Detailed Description
The application is described in further detail below with reference to the drawings and examples. It is to be understood that the specific embodiments described herein are merely illustrative of the application and are not limiting of the application. It should be noted that, for convenience of description, only the portions related to the application are shown in the drawings.

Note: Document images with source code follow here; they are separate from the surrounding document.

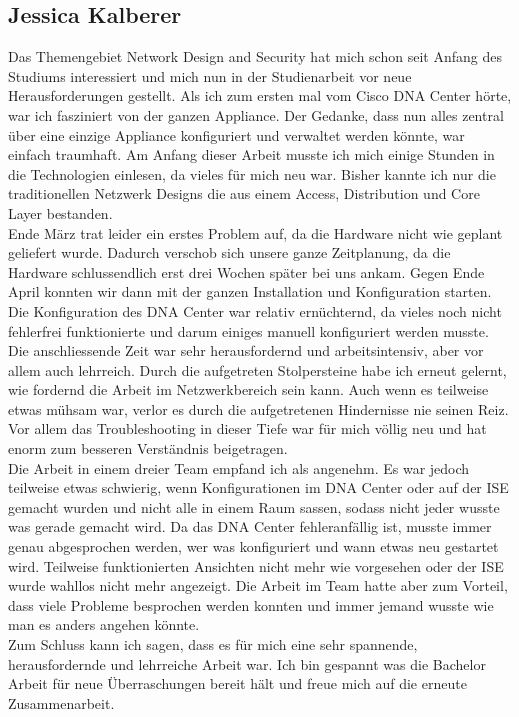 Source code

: \subsection{Jessica Kalberer}
Das Themengebiet Network Design and Security hat mich schon seit Anfang des Studiums interessiert und mich nun in der Studienarbeit vor neue Herausforderungen gestellt. Als ich zum ersten mal vom Cisco DNA Center hörte, war ich fasziniert von der ganzen Appliance. Der Gedanke, dass nun alles zentral über eine einzige Appliance konfiguriert und verwaltet werden könnte, war einfach traumhaft. Am Anfang dieser Arbeit musste ich mich einige Stunden in die Technologien einlesen, da vieles für mich neu war. Bisher kannte ich nur die traditionellen Netzwerk Designs die aus einem Access, Distribution und Core Layer bestanden.\\ 
Ende März trat leider ein erstes Problem auf, da die Hardware nicht wie geplant geliefert wurde. Dadurch verschob sich unsere ganze Zeitplanung, da die Hardware schlussendlich erst drei Wochen später bei uns ankam. Gegen Ende April konnten wir dann mit der ganzen Installation und Konfiguration starten. Die Konfiguration des DNA Center war relativ ernüchternd, da vieles noch nicht fehlerfrei funktionierte und darum einiges manuell konfiguriert werden musste. Die anschliessende Zeit war sehr herausfordernd und arbeitsintensiv, aber vor allem auch lehrreich. Durch die aufgetreten Stolpersteine habe ich erneut gelernt, wie fordernd die Arbeit im Netzwerkbereich sein kann. Auch wenn es teilweise etwas mühsam war, verlor es durch die aufgetretenen Hindernisse nie seinen Reiz. Vor allem das Troubleshooting in dieser Tiefe war für mich völlig neu und hat enorm zum besseren Verständnis beigetragen. \\
Die Arbeit in einem dreier Team empfand ich als angenehm. Es war jedoch teilweise etwas schwierig, wenn Konfigurationen im DNA Center oder auf der ISE gemacht wurden und nicht alle in einem Raum sassen, sodass nicht jeder wusste was gerade gemacht wird. Da das DNA Center fehleranfällig ist, musste immer genau abgesprochen werden, wer was konfiguriert und wann etwas neu gestartet wird. Teilweise funktionierten Ansichten nicht mehr wie vorgesehen oder der ISE wurde wahllos nicht mehr angezeigt. Die Arbeit im Team hatte aber zum Vorteil, dass viele Probleme besprochen werden konnten und immer jemand wusste wie man es anders angehen könnte. 
\\
Zum Schluss kann ich sagen, dass es für mich eine sehr spannende, herausfordernde und lehrreiche Arbeit war. Ich bin gespannt was die Bachelor Arbeit für neue Überraschungen bereit hält und freue mich auf die erneute Zusammenarbeit.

It should be noted that, without conflict, the embodiments of the present application and features of the embodiments may be combined with each other. The application will be described in detail below with reference to the drawings in connection with embodiments.
Example 1
The present embodiment provides a photomedical device including a substrate layer 10, a positive electrode layer 20 or a negative electrode layer 30, a photo-functional layer 40, a negative electrode layer 30 or a positive electrode layer 20, a packaging layer 50, which are disposed in this order; the positive electrode layer 20 and the negative electrode layer 30 coexist; the light medical device emits light from the substrate layer 10 side or the packaging layer 50 side, and the light emitting side of the light medical device is provided with a medicine layer 60; the photomedical device is also provided with an electric field forming structure comprising:
the first lead-in electrode is arranged on the outer structure layer, and in the embodiment, the outer structure layer is a packaging layer;
a second lead-in electrode 70, opposite in polarity to the first lead-in electrode, for attachment to the photomedical tissue 80;
the photomedical device forms an electric field for drug delivery by supplying power to the first and second delivery electrodes.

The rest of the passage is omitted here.